I continue to be inspired by the "Dirt Cheap Data Warehouse (DCDW)"
[3].  SSD are getting bigger and prices are dropping rapidly (2 TB
SSDs available now for $800).  With our WORM-like workload, I believe
we can safely get away with consumer drives, as durability shouldn't
be an issue.

So at this point I'm just putting out a feeler---has anyone out there
actually built a massive SSD array, using either Linux software raid
or hardware raid (technically off-topic for this list, though I hope
the discussion is interesting enough to let it slide).  If so, how big
of an array (i.e. drives/capacity)?  What was the target versus actual
performance?  Any particularly challenging issues that came up?

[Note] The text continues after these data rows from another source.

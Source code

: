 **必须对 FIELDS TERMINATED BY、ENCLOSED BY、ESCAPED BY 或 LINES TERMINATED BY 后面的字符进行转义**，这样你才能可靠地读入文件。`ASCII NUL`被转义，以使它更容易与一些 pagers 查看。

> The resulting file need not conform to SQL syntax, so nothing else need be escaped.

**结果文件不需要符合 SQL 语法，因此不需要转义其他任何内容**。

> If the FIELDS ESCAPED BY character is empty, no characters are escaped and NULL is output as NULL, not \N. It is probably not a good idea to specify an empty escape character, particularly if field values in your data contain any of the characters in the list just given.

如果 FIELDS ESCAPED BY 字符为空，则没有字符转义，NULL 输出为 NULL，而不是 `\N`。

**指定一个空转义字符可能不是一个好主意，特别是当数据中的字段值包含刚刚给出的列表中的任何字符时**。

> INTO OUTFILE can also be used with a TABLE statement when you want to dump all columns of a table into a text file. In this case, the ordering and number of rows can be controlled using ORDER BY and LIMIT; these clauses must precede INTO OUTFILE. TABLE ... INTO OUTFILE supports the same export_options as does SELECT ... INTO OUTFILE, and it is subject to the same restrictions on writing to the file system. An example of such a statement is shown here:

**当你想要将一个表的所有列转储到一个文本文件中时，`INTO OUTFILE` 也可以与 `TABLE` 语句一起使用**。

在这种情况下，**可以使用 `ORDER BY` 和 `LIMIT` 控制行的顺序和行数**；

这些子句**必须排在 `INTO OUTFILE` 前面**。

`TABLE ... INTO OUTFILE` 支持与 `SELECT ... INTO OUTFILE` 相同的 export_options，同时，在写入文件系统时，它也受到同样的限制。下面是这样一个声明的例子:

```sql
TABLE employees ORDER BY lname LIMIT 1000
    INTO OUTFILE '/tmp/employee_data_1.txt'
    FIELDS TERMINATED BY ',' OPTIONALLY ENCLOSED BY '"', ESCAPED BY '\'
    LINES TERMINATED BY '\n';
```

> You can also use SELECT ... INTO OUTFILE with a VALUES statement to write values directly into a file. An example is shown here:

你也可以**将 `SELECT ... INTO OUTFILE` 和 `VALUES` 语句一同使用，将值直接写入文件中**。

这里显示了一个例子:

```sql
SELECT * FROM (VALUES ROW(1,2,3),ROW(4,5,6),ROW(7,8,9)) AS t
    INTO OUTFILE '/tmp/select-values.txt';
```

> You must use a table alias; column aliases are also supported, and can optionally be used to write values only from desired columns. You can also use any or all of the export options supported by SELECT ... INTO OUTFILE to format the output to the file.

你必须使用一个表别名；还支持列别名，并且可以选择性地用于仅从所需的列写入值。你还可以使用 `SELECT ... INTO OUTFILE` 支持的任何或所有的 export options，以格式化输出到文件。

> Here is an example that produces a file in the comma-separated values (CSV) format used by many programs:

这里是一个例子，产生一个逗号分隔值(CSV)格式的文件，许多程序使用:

FWIW, I'm thinking of something along the lines of a 24-disk chassis,
with 2 disks for OS (raid1), 2 disks as hot spares, and the remaining
20 in raid-6.  The 22 data disks (raid + hot spares) would be 2 TB
SSDs.

The "problem" with SSDs is that they're just so seductive:
back-of-the-envelope numbers are wonderful, so it's easy to get
overly-optimistic about builds that use them.  But as with most
things, the devil's in the details.

Off the top of my head, potential issues I can think of:

    - Subtle PCIe latency/timing issues of the motherboard
    - High variation in SSD latency
    - Software stacks still making assumptions based on spinning
drives (i.e. not adequately tuned for SSDs)
    - Non-parallel RAID implementation (i.e. single CPU bottleneck potential)
    - Potential bandwidth bottlenecks at various stages: SATA/SAS
interface, SAS expander/backplane, SATA/SAS controller (or HBA), PCIe
bus, CPU memory bus, network card, etc
    - I forget the exact number, but the DCDW guy told me with Linux
he was only able to get about 30% of the predicted throughput in his
SSD array
    - Wacky TRIM related issues (seem to be drive dependent)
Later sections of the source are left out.